Directions for this task
Return all lines from the entries below in which the word "references" is present.

Supplied entries
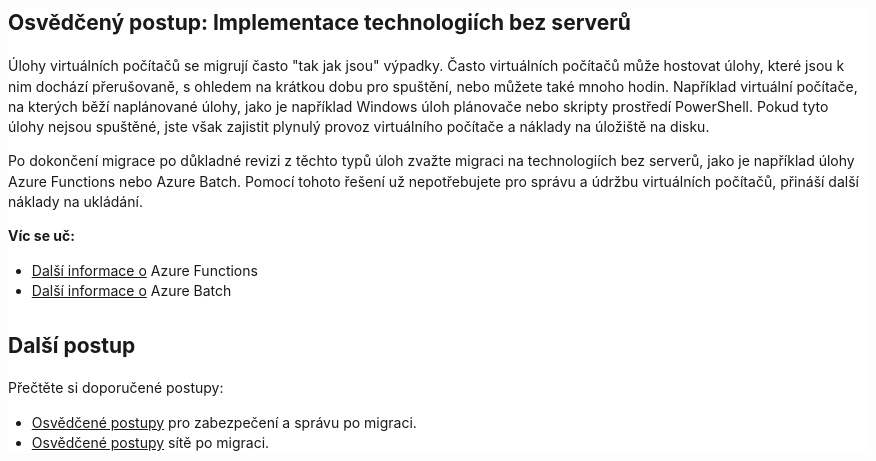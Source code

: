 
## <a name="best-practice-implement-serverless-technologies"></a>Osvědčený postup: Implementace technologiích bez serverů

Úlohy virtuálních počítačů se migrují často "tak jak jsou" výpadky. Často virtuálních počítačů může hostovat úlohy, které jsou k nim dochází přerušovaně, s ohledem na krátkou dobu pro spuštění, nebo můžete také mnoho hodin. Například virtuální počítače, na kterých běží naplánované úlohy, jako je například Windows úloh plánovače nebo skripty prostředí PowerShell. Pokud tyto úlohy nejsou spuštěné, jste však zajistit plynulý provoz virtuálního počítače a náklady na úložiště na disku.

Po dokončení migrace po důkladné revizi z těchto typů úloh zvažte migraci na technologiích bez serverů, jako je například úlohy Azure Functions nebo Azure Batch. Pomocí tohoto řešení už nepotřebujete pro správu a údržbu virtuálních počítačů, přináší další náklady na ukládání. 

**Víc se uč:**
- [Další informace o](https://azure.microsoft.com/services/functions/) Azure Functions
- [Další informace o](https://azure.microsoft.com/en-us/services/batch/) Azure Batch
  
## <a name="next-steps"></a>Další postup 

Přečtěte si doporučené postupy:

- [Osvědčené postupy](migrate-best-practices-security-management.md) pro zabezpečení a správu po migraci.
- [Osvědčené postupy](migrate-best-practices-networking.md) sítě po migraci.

* * *

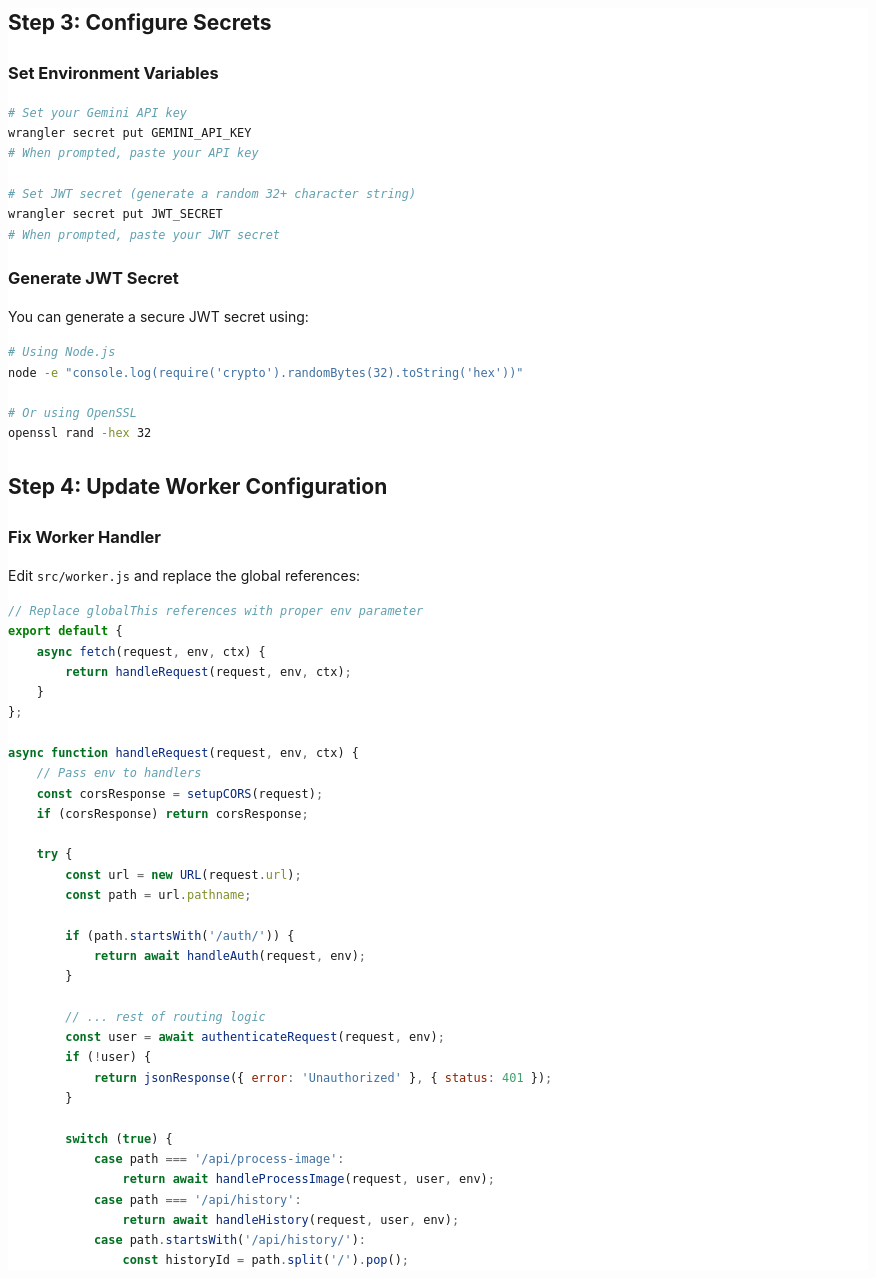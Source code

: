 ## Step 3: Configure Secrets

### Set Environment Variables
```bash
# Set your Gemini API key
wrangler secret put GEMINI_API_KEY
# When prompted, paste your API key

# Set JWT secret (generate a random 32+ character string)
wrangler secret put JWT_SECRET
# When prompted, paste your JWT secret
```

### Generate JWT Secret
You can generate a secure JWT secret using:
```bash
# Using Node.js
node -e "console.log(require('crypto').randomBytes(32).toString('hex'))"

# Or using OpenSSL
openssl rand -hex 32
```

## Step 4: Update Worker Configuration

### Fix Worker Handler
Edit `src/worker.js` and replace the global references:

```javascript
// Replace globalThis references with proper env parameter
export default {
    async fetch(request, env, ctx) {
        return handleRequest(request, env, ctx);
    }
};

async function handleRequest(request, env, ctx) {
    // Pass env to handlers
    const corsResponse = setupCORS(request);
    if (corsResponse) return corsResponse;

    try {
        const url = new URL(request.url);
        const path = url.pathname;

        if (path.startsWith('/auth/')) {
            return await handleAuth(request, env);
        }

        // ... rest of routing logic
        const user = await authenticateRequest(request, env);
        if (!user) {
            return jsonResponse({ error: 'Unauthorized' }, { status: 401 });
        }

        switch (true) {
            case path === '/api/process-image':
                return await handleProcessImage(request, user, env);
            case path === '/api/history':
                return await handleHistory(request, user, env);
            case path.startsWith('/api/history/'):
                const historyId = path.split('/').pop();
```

Written solution
Edit `src/worker.js` and replace the global references:
// Replace globalThis references with proper env parameter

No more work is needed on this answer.